[Data items]
=== Section Start ===
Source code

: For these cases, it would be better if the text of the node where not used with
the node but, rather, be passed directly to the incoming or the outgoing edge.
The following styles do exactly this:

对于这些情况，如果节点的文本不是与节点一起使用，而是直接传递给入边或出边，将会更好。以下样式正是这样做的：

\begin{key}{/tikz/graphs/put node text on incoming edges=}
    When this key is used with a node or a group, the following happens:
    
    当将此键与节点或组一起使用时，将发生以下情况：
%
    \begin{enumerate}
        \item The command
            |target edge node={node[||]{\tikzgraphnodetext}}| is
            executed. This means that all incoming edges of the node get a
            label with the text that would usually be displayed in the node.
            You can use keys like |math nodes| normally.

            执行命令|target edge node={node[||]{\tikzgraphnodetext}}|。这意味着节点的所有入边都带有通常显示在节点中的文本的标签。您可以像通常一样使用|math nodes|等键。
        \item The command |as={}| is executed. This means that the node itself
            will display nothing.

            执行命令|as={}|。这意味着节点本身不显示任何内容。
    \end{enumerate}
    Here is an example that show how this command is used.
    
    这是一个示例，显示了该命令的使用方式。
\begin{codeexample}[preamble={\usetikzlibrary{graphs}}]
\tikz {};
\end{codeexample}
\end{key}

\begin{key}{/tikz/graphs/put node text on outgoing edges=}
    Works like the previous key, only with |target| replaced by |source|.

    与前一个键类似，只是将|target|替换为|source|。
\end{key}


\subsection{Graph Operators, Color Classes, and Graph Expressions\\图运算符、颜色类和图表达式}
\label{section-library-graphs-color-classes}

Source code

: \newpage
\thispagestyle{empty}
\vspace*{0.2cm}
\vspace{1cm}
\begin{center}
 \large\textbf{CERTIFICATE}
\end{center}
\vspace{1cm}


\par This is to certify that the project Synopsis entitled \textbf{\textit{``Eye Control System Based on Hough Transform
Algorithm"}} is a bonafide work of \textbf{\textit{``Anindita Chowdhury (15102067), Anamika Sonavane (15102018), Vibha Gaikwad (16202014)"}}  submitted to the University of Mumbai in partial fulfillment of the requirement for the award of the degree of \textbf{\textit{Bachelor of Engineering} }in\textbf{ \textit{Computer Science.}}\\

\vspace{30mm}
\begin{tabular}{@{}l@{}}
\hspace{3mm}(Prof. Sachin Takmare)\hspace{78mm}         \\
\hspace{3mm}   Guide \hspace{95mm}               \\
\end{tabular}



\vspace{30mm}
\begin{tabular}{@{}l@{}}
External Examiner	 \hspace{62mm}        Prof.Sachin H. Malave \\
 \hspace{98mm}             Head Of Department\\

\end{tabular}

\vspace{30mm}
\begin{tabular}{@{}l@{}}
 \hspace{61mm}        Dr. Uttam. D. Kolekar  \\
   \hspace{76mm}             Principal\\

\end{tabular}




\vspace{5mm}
=== Section End ===
> [Your objective] The entries above hold a line with "这是一个示例，显示了该命令的使用方式。" and a later line with "on Hough Transform". Write out exactly those lines and all lines between, nothing more.

> [Task solution]
    这是一个示例，显示了该命令的使用方式。
\begin{codeexample}[preamble={\usetikzlibrary{graphs}}]
\tikz {};
\end{codeexample}
\end{key}

\begin{key}{/tikz/graphs/put node text on outgoing edges=}
    Works like the previous key, only with |target| replaced by |source|.

    与前一个键类似，只是将|target|替换为|source|。
\end{key}


\subsection{Graph Operators, Color Classes, and Graph Expressions\\图运算符、颜色类和图表达式}
\label{section-library-graphs-color-classes}

Source code

: \newpage
\thispagestyle{empty}
\vspace*{0.2cm}
\vspace{1cm}
\begin{center}
 \large\textbf{CERTIFICATE}
\end{center}
\vspace{1cm}


\par This is to certify that the project Synopsis entitled \textbf{\textit{``Eye Control System Based on Hough Transform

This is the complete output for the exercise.